Seeker and finder of truth Elizabeth García Vilchis opened the conference on Wednesday with her “Who’s who in the lies of the week” section. “Fear not. Neither rupture, nor departure, nor violation,” she said of the North American USMCA treaty and Mexico’s place in it, adding that the “dignity of Mexico” was at stake and calling a media campaign against the government’s stance an “avalanche.”

García warned of fake social media accounts of the president and public officials, created “to spread hateful messages,” and denied that a journalist who confronted the president at a conference last month had been censured or persecuted.

“No one has persecuted the journalist Reyna Haydee Ramírez,” the president reassured. Ramírez caused a commotion in July when she displayed her scorn for the president and engaged in a verbal spat with another reporter. “When she came [to the conference] she already knew she was going to Spain. I think she already had her tickets,” López Obrador affirmed of the recently relocated Ramírez.

Persecution, the president said later in the conference, was inconceivable in the case of another Spain-based émigré, the former president, Enrique Peña Nieto, who faces money laundering investigations. “Revenge isn’t my strength … [but] we can’t prevent the Attorney General’s office from taking action,” he said, serenely.
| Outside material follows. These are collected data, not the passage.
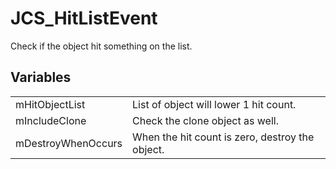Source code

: # JCS_HitListEvent

Check if the object hit something on the list.


## Variables

<table>
  <tr>
    <td>mHitObjectList</td>
    <td>List of object will lower 1 hit count.</td>
  </tr>
  <tr>
    <td>mIncludeClone</td>
    <td>Check the clone object as well. </td>
  </tr>
  <tr>
    <td>mDestroyWhenOccurs</td>
    <td>When the hit count is zero, destroy the object.</td>
  </tr>
</table>
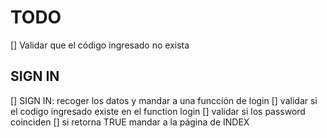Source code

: # TODO

[] Validar que el código ingresado no exista

## SIGN IN

[] SIGN IN: recoger los datos y mandar a una funcción de login
[] validar si el codigo ingresado existe en el function login
[] validar si los password coinciden
[] si retorna TRUE mandar a la página de INDEX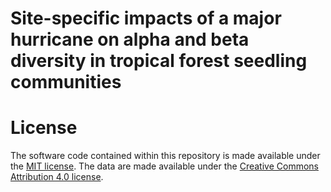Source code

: # Site-specific impacts of a major hurricane on alpha and beta diversity in tropical forest seedling communities



# License
The software code contained within this repository is made available under the [MIT license](https://opensource.org/licenses/mit-license.php). The data are made available under the [Creative Commons Attribution 4.0 license](https://creativecommons.org/licenses/by/4.0/).
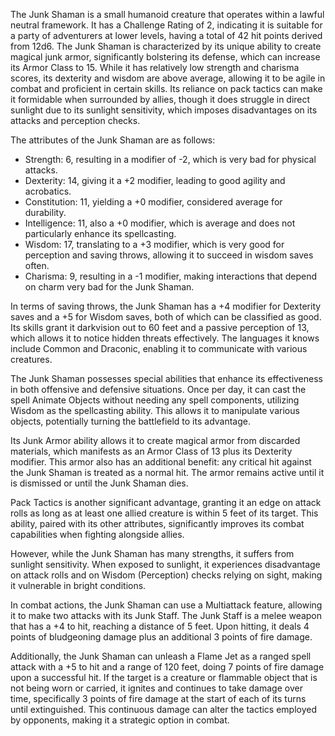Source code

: The Junk Shaman is a small humanoid creature that operates within a lawful neutral framework. It has a Challenge Rating of 2, indicating it is suitable for a party of adventurers at lower levels, having a total of 42 hit points derived from 12d6. The Junk Shaman is characterized by its unique ability to create magical junk armor, significantly bolstering its defense, which can increase its Armor Class to 15. While it has relatively low strength and charisma scores, its dexterity and wisdom are above average, allowing it to be agile in combat and proficient in certain skills. Its reliance on pack tactics can make it formidable when surrounded by allies, though it does struggle in direct sunlight due to its sunlight sensitivity, which imposes disadvantages on its attacks and perception checks.

The attributes of the Junk Shaman are as follows:
- Strength: 6, resulting in a modifier of -2, which is very bad for physical attacks.
- Dexterity: 14, giving it a +2 modifier, leading to good agility and acrobatics.
- Constitution: 11, yielding a +0 modifier, considered average for durability.
- Intelligence: 11, also a +0 modifier, which is average and does not particularly enhance its spellcasting.
- Wisdom: 17, translating to a +3 modifier, which is very good for perception and saving throws, allowing it to succeed in wisdom saves often.
- Charisma: 9, resulting in a -1 modifier, making interactions that depend on charm very bad for the Junk Shaman.

In terms of saving throws, the Junk Shaman has a +4 modifier for Dexterity saves and a +5 for Wisdom saves, both of which can be classified as good. Its skills grant it darkvision out to 60 feet and a passive perception of 13, which allows it to notice hidden threats effectively. The languages it knows include Common and Draconic, enabling it to communicate with various creatures.

The Junk Shaman possesses special abilities that enhance its effectiveness in both offensive and defensive situations. Once per day, it can cast the spell Animate Objects without needing any spell components, utilizing Wisdom as the spellcasting ability. This allows it to manipulate various objects, potentially turning the battlefield to its advantage. 

Its Junk Armor ability allows it to create magical armor from discarded materials, which manifests as an Armor Class of 13 plus its Dexterity modifier. This armor also has an additional benefit: any critical hit against the Junk Shaman is treated as a normal hit. The armor remains active until it is dismissed or until the Junk Shaman dies.

Pack Tactics is another significant advantage, granting it an edge on attack rolls as long as at least one allied creature is within 5 feet of its target. This ability, paired with its other attributes, significantly improves its combat capabilities when fighting alongside allies.

However, while the Junk Shaman has many strengths, it suffers from sunlight sensitivity. When exposed to sunlight, it experiences disadvantage on attack rolls and on Wisdom (Perception) checks relying on sight, making it vulnerable in bright conditions.

In combat actions, the Junk Shaman can use a Multiattack feature, allowing it to make two attacks with its Junk Staff. The Junk Staff is a melee weapon that has a +4 to hit, reaching a distance of 5 feet. Upon hitting, it deals 4 points of bludgeoning damage plus an additional 3 points of fire damage. 

Additionally, the Junk Shaman can unleash a Flame Jet as a ranged spell attack with a +5 to hit and a range of 120 feet, doing 7 points of fire damage upon a successful hit. If the target is a creature or flammable object that is not being worn or carried, it ignites and continues to take damage over time, specifically 3 points of fire damage at the start of each of its turns until extinguished. This continuous damage can alter the tactics employed by opponents, making it a strategic option in combat.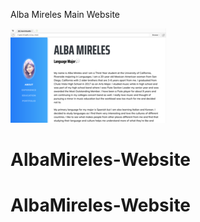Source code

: Alba Mireles Main Website

![Website Preview](img/websitepreview.png)
# AlbaMireles-Website
# AlbaMireles-Website
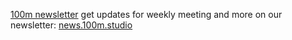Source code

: [100m newsletter](https://news.100m.studio)
get updates for weekly meeting and more on our newsletter:
[news.100m.studio](https://news.100m.studio)
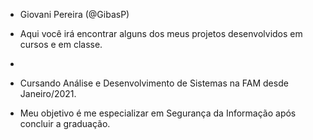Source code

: - Giovani Pereira (@GibasP)

- Aqui você irá encontrar alguns dos meus projetos desenvolvidos em cursos e em classe.
- 
- Cursando Análise e Desenvolvimento de Sistemas na FAM desde Janeiro/2021.
- Meu objetivo é me especializar em Segurança da Informação após concluir a graduação.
Elizabeth García Vilchis presents "Who's who in the lies of the week," on Wednesday.
Elizabeth García Vilchis presents “Who’s who in the lies of the week,” on Wednesday. Presidencia de la República

Thursday

“We haven’t slept, we’re working day and night,” Civil Protection coordinator Laura Velázquez reported from Sabinas, Coahuila, where 10 miners were stuck underground after a mine collapsed.

Asked about U.S. politician Nancy Pelosi’s visit to Taiwan — an island of dubious political status, hotly disputed by China — the president revealed his fears for the globe. “First it was the pandemic, then Russia’s war with Ukraine and now these tensions in Taiwan. We all have problems, all of us, due to the lack of economic growth, there is more and more poverty and global inflation,” he bemoaned.
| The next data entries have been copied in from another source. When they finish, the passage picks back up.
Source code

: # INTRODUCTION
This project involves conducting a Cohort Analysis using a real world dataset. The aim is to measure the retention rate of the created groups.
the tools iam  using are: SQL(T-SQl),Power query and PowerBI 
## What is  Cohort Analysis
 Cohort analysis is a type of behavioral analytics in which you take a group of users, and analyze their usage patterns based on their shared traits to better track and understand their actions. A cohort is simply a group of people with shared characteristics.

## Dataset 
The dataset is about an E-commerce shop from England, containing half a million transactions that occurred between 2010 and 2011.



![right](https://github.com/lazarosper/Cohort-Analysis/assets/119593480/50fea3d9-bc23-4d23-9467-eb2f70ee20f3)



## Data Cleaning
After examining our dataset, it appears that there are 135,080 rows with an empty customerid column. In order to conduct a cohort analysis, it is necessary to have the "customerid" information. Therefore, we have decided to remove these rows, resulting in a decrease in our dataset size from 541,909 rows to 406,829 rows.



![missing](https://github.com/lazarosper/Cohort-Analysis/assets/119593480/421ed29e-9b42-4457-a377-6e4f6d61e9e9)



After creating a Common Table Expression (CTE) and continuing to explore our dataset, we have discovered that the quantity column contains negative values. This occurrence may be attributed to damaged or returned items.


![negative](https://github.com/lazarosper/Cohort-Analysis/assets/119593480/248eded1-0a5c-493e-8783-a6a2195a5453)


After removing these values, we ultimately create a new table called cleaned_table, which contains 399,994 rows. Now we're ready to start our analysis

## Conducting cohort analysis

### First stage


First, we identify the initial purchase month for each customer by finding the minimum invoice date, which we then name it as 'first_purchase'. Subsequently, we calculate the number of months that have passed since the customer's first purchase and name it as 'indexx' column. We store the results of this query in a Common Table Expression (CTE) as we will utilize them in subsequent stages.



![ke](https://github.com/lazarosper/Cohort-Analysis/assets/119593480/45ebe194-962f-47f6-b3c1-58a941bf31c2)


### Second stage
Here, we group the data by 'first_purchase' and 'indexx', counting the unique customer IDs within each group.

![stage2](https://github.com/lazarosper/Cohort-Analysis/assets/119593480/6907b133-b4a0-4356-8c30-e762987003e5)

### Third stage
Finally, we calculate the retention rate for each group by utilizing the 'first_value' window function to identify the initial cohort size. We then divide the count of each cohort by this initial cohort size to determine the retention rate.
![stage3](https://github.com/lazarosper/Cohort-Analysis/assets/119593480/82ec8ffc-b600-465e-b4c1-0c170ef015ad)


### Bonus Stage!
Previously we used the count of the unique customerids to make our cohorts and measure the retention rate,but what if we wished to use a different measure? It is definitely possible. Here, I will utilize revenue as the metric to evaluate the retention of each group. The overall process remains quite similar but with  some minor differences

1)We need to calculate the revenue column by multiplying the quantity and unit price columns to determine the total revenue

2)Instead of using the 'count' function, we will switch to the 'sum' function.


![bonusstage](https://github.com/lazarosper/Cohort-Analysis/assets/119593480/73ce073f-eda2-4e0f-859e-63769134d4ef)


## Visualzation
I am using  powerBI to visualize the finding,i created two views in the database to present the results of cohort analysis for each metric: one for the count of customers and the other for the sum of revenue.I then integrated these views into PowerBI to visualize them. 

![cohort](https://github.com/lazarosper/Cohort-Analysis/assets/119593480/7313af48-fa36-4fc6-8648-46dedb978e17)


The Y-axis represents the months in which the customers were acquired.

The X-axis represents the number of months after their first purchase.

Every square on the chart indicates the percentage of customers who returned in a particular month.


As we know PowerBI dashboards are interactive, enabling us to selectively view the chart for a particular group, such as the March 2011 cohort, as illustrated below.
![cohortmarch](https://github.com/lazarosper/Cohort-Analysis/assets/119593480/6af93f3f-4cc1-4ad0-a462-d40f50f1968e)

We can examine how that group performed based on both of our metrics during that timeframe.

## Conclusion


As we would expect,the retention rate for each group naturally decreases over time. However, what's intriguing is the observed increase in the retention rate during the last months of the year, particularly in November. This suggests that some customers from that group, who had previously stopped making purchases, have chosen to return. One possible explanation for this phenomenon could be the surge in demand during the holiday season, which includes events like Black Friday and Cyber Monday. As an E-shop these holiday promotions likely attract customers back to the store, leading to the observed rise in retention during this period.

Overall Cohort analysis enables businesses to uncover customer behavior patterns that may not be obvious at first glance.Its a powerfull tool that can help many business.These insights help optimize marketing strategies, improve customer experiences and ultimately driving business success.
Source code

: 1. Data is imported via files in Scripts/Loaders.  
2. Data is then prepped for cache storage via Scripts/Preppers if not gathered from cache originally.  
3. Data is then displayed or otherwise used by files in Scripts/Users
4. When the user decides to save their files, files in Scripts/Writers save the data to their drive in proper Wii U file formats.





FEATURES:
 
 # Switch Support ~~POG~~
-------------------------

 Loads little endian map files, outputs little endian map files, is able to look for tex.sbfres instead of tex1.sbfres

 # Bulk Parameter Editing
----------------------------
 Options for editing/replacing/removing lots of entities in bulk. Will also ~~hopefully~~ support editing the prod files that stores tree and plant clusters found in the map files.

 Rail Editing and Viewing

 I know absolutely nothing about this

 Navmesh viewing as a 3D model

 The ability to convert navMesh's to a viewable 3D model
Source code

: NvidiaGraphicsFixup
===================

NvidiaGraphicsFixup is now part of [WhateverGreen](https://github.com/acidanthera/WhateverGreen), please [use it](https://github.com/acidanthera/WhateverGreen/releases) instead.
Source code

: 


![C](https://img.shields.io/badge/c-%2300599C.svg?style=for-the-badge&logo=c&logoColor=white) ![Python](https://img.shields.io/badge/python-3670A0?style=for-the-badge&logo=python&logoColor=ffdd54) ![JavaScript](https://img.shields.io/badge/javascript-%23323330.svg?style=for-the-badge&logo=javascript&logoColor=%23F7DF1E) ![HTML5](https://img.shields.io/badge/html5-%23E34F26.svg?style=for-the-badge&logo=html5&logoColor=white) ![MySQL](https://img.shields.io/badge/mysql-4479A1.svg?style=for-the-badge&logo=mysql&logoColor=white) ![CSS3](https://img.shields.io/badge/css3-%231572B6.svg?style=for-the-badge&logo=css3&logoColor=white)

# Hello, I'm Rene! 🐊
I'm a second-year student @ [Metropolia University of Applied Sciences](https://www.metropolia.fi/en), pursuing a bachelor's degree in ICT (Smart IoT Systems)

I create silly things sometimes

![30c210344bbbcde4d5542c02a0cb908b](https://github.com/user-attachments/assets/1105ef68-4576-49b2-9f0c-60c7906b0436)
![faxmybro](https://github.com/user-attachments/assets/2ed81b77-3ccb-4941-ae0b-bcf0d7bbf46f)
However, in a pragmatic vein, the tabasqueño had some solutions, as well as a few suggestions. “What do we have to do? Promote productive activities, create jobs, serve the poor and seek the cooperation of nations … for development. No to provocations, no to war … Is it not too much to ask the United States, Russia, and China to accept this proposal? … No government in the world … should act irresponsibly,” the president admonished, before praying for the miners’ safe rescue. 

Civil Protection coordinator Laura Velázquez joined the conference remotely to share an update on the effort to rescue a group of miners trapped in Coahuila.
Civil Protection coordinator Laura Velázquez joined the conference remotely to share an update on the effort to rescue a group of miners trapped in Coahuila. Presidencia de la República

Friday 

Velázquez said the 10 miners were still stuck in Sabinas but that a team of 383 were working to extract 5,111 cubic meters of water per day to set them free. “We mustn’t lose hope,” the president said of their rescue.

However, for the Mexican economy, López Obrador said faith alone wouldn’t be enough. “Our currency is strong, it hasn’t been devalued … it fell due to what’s going on in Taiwan, the visit that Mrs. Pelosi did. Hopefully they won’t keep doing those things. It’s important to achieve peace in the world,” he asserted.

Once again, the president was focused on solutions. Having referred back to polling data showing the Indian prime minister to be the most popular leader in the world — AMLO was the world’s second most highly regarded — he offered another proposal to solve the conflict in Europe: a five-year truce. “I would propose three people [to participate in the truce] … the secretary general of the UN [António Guterres], the president of India, Modi … I understand he has good relations with China, Russia and the United States and the third would be Pope Francisco,” he said, shortly before striding away to attend to the nation.